• **YOUR ASSIGNMENT**: Every line of the listing is to be returned exactly as given.

• **AVAILABLE DATA**:
------------------------------------------------

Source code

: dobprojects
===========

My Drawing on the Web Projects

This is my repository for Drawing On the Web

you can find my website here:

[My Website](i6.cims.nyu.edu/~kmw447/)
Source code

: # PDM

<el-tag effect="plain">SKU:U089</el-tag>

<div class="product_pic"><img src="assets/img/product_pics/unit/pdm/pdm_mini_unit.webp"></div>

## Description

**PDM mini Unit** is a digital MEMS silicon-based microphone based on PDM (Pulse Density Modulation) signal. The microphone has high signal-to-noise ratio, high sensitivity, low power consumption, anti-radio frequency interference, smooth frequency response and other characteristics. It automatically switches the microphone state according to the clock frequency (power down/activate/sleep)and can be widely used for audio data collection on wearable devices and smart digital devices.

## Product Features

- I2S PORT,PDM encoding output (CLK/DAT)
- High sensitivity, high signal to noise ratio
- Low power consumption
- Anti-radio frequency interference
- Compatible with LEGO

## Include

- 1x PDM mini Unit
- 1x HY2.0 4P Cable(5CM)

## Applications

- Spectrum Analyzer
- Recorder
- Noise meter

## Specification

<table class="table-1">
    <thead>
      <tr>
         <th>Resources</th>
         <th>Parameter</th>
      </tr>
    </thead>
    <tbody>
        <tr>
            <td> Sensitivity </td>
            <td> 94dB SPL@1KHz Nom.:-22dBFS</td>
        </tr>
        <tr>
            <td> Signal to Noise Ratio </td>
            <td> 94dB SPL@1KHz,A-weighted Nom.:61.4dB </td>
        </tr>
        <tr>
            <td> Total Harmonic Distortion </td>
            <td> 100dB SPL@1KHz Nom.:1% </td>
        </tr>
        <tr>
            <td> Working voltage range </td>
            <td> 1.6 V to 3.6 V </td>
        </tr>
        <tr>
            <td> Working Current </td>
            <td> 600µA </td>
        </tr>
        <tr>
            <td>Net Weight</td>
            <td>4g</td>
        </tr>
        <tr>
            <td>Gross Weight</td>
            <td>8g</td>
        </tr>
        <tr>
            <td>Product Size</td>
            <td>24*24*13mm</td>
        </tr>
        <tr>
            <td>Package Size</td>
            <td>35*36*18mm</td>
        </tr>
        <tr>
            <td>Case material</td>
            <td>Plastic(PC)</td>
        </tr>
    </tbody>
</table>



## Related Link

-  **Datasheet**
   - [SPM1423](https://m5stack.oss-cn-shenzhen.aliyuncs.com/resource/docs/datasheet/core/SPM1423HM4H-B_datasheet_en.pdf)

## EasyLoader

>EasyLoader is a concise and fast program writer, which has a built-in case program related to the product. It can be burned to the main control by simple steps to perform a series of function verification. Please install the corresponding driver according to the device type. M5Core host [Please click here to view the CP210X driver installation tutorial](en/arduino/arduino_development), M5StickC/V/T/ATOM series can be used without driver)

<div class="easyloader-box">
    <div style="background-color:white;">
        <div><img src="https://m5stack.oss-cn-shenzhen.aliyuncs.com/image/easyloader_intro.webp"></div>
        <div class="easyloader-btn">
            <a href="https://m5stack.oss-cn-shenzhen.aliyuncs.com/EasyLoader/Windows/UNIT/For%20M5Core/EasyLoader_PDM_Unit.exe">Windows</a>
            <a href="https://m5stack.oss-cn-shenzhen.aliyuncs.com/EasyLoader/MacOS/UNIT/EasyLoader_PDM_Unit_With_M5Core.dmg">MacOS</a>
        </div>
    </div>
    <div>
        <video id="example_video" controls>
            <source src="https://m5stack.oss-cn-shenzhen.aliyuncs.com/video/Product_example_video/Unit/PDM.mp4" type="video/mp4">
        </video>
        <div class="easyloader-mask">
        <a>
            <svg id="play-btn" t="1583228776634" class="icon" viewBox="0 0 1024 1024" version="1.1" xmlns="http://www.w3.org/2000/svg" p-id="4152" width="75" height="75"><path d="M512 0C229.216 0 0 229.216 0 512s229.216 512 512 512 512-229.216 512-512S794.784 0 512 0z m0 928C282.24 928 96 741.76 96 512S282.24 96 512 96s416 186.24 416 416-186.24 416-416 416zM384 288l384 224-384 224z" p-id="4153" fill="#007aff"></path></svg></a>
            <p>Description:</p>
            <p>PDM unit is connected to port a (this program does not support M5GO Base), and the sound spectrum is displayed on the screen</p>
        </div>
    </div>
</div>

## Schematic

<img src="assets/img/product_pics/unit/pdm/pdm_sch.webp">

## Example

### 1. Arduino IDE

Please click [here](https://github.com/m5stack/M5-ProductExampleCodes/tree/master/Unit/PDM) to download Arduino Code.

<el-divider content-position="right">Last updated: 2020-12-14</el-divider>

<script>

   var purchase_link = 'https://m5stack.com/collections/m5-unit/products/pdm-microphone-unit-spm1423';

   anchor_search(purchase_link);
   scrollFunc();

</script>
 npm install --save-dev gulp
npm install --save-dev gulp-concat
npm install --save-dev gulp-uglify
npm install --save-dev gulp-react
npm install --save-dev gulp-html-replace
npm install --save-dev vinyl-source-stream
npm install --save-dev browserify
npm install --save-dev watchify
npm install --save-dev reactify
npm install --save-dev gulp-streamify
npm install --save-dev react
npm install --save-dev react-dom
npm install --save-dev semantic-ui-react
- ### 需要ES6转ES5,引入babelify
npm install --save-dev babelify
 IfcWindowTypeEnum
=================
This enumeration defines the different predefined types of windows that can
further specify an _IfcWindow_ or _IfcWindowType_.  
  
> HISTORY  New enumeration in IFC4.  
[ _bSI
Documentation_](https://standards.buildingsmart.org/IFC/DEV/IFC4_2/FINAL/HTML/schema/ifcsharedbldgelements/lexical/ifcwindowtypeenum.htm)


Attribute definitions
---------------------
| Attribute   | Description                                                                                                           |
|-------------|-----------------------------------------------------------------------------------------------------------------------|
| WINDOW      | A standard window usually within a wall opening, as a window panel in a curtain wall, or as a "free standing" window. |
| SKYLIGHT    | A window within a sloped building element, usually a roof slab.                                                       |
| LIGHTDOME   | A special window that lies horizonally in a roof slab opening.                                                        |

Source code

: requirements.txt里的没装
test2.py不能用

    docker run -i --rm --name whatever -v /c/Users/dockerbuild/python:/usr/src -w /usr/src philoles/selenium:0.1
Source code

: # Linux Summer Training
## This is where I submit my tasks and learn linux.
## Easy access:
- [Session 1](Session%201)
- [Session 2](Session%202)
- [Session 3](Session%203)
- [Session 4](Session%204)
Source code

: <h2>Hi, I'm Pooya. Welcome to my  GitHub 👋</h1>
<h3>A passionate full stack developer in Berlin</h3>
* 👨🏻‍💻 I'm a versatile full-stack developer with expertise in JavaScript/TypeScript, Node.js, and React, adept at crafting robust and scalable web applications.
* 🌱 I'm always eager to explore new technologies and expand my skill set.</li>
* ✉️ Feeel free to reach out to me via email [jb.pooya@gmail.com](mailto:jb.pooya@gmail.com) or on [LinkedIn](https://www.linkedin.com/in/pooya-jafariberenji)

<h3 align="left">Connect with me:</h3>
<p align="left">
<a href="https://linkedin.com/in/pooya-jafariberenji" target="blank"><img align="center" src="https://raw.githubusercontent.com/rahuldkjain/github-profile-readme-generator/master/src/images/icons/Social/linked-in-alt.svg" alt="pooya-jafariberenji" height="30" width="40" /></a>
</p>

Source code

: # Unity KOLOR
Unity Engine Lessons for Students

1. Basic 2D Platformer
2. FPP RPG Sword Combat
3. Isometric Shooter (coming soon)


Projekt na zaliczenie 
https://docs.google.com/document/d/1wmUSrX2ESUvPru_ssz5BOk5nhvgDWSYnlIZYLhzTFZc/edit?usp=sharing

------------------------------------------------

• **REPLY TO THE EXERCISE**:
Source code

: dobprojects
===========

My Drawing on the Web Projects

This is my repository for Drawing On the Web

you can find my website here:

[My Website](i6.cims.nyu.edu/~kmw447/)
Source code

: # PDM

<el-tag effect="plain">SKU:U089</el-tag>

<div class="product_pic"><img src="assets/img/product_pics/unit/pdm/pdm_mini_unit.webp"></div>

## Description

**PDM mini Unit** is a digital MEMS silicon-based microphone based on PDM (Pulse Density Modulation) signal. The microphone has high signal-to-noise ratio, high sensitivity, low power consumption, anti-radio frequency interference, smooth frequency response and other characteristics. It automatically switches the microphone state according to the clock frequency (power down/activate/sleep)and can be widely used for audio data collection on wearable devices and smart digital devices.

## Product Features

- I2S PORT,PDM encoding output (CLK/DAT)
- High sensitivity, high signal to noise ratio
- Low power consumption
- Anti-radio frequency interference
- Compatible with LEGO

## Include

- 1x PDM mini Unit
- 1x HY2.0 4P Cable(5CM)

## Applications

- Spectrum Analyzer
- Recorder
- Noise meter

## Specification

<table class="table-1">
    <thead>
      <tr>
         <th>Resources</th>
         <th>Parameter</th>
      </tr>
    </thead>
    <tbody>
        <tr>
            <td> Sensitivity </td>
            <td> 94dB SPL@1KHz Nom.:-22dBFS</td>
        </tr>
        <tr>
            <td> Signal to Noise Ratio </td>
            <td> 94dB SPL@1KHz,A-weighted Nom.:61.4dB </td>
        </tr>
        <tr>
            <td> Total Harmonic Distortion </td>
            <td> 100dB SPL@1KHz Nom.:1% </td>
        </tr>
        <tr>
            <td> Working voltage range </td>
            <td> 1.6 V to 3.6 V </td>
        </tr>
        <tr>
            <td> Working Current </td>
            <td> 600µA </td>
        </tr>
        <tr>
            <td>Net Weight</td>
            <td>4g</td>
        </tr>
        <tr>
            <td>Gross Weight</td>
            <td>8g</td>
        </tr>
        <tr>
            <td>Product Size</td>
            <td>24*24*13mm</td>
        </tr>
        <tr>
            <td>Package Size</td>
            <td>35*36*18mm</td>
        </tr>
        <tr>
            <td>Case material</td>
            <td>Plastic(PC)</td>
        </tr>
    </tbody>
</table>



## Related Link

-  **Datasheet**
   - [SPM1423](https://m5stack.oss-cn-shenzhen.aliyuncs.com/resource/docs/datasheet/core/SPM1423HM4H-B_datasheet_en.pdf)

## EasyLoader

>EasyLoader is a concise and fast program writer, which has a built-in case program related to the product. It can be burned to the main control by simple steps to perform a series of function verification. Please install the corresponding driver according to the device type. M5Core host [Please click here to view the CP210X driver installation tutorial](en/arduino/arduino_development), M5StickC/V/T/ATOM series can be used without driver)

<div class="easyloader-box">
    <div style="background-color:white;">
        <div><img src="https://m5stack.oss-cn-shenzhen.aliyuncs.com/image/easyloader_intro.webp"></div>
        <div class="easyloader-btn">
            <a href="https://m5stack.oss-cn-shenzhen.aliyuncs.com/EasyLoader/Windows/UNIT/For%20M5Core/EasyLoader_PDM_Unit.exe">Windows</a>
            <a href="https://m5stack.oss-cn-shenzhen.aliyuncs.com/EasyLoader/MacOS/UNIT/EasyLoader_PDM_Unit_With_M5Core.dmg">MacOS</a>
        </div>
    </div>
    <div>
        <video id="example_video" controls>
            <source src="https://m5stack.oss-cn-shenzhen.aliyuncs.com/video/Product_example_video/Unit/PDM.mp4" type="video/mp4">
        </video>
        <div class="easyloader-mask">
        <a>
            <svg id="play-btn" t="1583228776634" class="icon" viewBox="0 0 1024 1024" version="1.1" xmlns="http://www.w3.org/2000/svg" p-id="4152" width="75" height="75"><path d="M512 0C229.216 0 0 229.216 0 512s229.216 512 512 512 512-229.216 512-512S794.784 0 512 0z m0 928C282.24 928 96 741.76 96 512S282.24 96 512 96s416 186.24 416 416-186.24 416-416 416zM384 288l384 224-384 224z" p-id="4153" fill="#007aff"></path></svg></a>
            <p>Description:</p>
            <p>PDM unit is connected to port a (this program does not support M5GO Base), and the sound spectrum is displayed on the screen</p>
        </div>
    </div>
</div>

## Schematic

<img src="assets/img/product_pics/unit/pdm/pdm_sch.webp">

## Example

### 1. Arduino IDE

Please click [here](https://github.com/m5stack/M5-ProductExampleCodes/tree/master/Unit/PDM) to download Arduino Code.

<el-divider content-position="right">Last updated: 2020-12-14</el-divider>

<script>

   var purchase_link = 'https://m5stack.com/collections/m5-unit/products/pdm-microphone-unit-spm1423';

   anchor_search(purchase_link);
   scrollFunc();

</script>
 npm install --save-dev gulp
npm install --save-dev gulp-concat
npm install --save-dev gulp-uglify
npm install --save-dev gulp-react
npm install --save-dev gulp-html-replace
npm install --save-dev vinyl-source-stream
npm install --save-dev browserify
npm install --save-dev watchify
npm install --save-dev reactify
npm install --save-dev gulp-streamify
npm install --save-dev react
npm install --save-dev react-dom
npm install --save-dev semantic-ui-react
- ### 需要ES6转ES5,引入babelify
npm install --save-dev babelify
 IfcWindowTypeEnum
=================
This enumeration defines the different predefined types of windows that can
further specify an _IfcWindow_ or _IfcWindowType_.  
  
> HISTORY  New enumeration in IFC4.  
[ _bSI
Documentation_](https://standards.buildingsmart.org/IFC/DEV/IFC4_2/FINAL/HTML/schema/ifcsharedbldgelements/lexical/ifcwindowtypeenum.htm)


Attribute definitions
---------------------
| Attribute   | Description                                                                                                           |
|-------------|-----------------------------------------------------------------------------------------------------------------------|
| WINDOW      | A standard window usually within a wall opening, as a window panel in a curtain wall, or as a "free standing" window. |
| SKYLIGHT    | A window within a sloped building element, usually a roof slab.                                                       |
| LIGHTDOME   | A special window that lies horizonally in a roof slab opening.                                                        |

Source code

: requirements.txt里的没装
test2.py不能用

    docker run -i --rm --name whatever -v /c/Users/dockerbuild/python:/usr/src -w /usr/src philoles/selenium:0.1
Source code

: # Linux Summer Training
## This is where I submit my tasks and learn linux.
## Easy access:
- [Session 1](Session%201)
- [Session 2](Session%202)
- [Session 3](Session%203)
- [Session 4](Session%204)
Source code

: <h2>Hi, I'm Pooya. Welcome to my  GitHub 👋</h1>
<h3>A passionate full stack developer in Berlin</h3>
* 👨🏻‍💻 I'm a versatile full-stack developer with expertise in JavaScript/TypeScript, Node.js, and React, adept at crafting robust and scalable web applications.
* 🌱 I'm always eager to explore new technologies and expand my skill set.</li>
* ✉️ Feeel free to reach out to me via email [jb.pooya@gmail.com](mailto:jb.pooya@gmail.com) or on [LinkedIn](https://www.linkedin.com/in/pooya-jafariberenji)

<h3 align="left">Connect with me:</h3>
<p align="left">
<a href="https://linkedin.com/in/pooya-jafariberenji" target="blank"><img align="center" src="https://raw.githubusercontent.com/rahuldkjain/github-profile-readme-generator/master/src/images/icons/Social/linked-in-alt.svg" alt="pooya-jafariberenji" height="30" width="40" /></a>
</p>

Source code

: # Unity KOLOR
Unity Engine Lessons for Students

1. Basic 2D Platformer
2. FPP RPG Sword Combat
3. Isometric Shooter (coming soon)


Projekt na zaliczenie 
https://docs.google.com/document/d/1wmUSrX2ESUvPru_ssz5BOk5nhvgDWSYnlIZYLhzTFZc/edit?usp=sharing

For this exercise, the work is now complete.